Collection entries

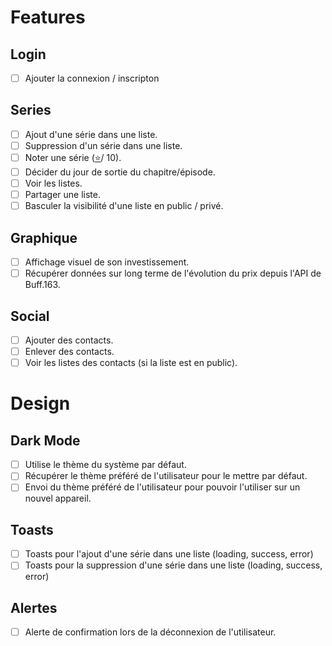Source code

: # Features

## Login

* [ ] Ajouter la connexion / inscripton

## Series

- [ ] Ajout d'une série dans une liste.
- [ ] Suppression d'un série dans une liste.
- [ ] Noter une série ([⭐](https://emojipedia.org/fr/%C3%A9toile)/ 10).
- [ ] Décider du jour de sortie du chapitre/épisode.
- [ ] Voir les listes.
- [ ] Partager une liste.
- [ ] Basculer la visibilité d'une liste en public / privé.

## Graphique

- [ ] Affichage visuel de son investissement.
- [ ] Récupérer données sur long terme de l'évolution du prix depuis l'API de Buff.163.

## Social

- [ ] Ajouter des contacts.
- [ ] Enlever des contacts.
- [ ] Voir les listes des contacts (si la liste est en public).

# Design

## Dark Mode

- [ ] Utilise le thème du système par défaut.
- [ ] Récupérer le thème préféré de l'utilisateur pour le mettre par défaut.
- [ ] Envoi du thème préféré de l'utilisateur pour pouvoir l'utiliser sur un nouvel appareil.

## Toasts

- [ ] Toasts pour l'ajout d'une série dans une liste (loading, success, error)
- [ ] Toasts pour la suppression d'une série dans une liste (loading, success, error)

## Alertes

- [ ] Alerte de confirmation lors de la déconnexion de l'utilisateur.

◆ Exercise description ◆
All entries must come back exactly as written, though without their pictures.

◆ Exercise output ◆
Source code

: # Features

## Login

* [ ] Ajouter la connexion / inscripton

## Series

- [ ] Ajout d'une série dans une liste.
- [ ] Suppression d'un série dans une liste.
- [ ] Noter une série ([⭐](https://emojipedia.org/fr/%C3%A9toile)/ 10).
- [ ] Décider du jour de sortie du chapitre/épisode.
- [ ] Voir les listes.
- [ ] Partager une liste.
- [ ] Basculer la visibilité d'une liste en public / privé.

## Graphique

- [ ] Affichage visuel de son investissement.
- [ ] Récupérer données sur long terme de l'évolution du prix depuis l'API de Buff.163.

## Social

- [ ] Ajouter des contacts.
- [ ] Enlever des contacts.
- [ ] Voir les listes des contacts (si la liste est en public).

# Design

## Dark Mode

- [ ] Utilise le thème du système par défaut.
- [ ] Récupérer le thème préféré de l'utilisateur pour le mettre par défaut.
- [ ] Envoi du thème préféré de l'utilisateur pour pouvoir l'utiliser sur un nouvel appareil.

## Toasts

- [ ] Toasts pour l'ajout d'une série dans une liste (loading, success, error)
- [ ] Toasts pour la suppression d'une série dans une liste (loading, success, error)

## Alertes

- [ ] Alerte de confirmation lors de la déconnexion de l'utilisateur.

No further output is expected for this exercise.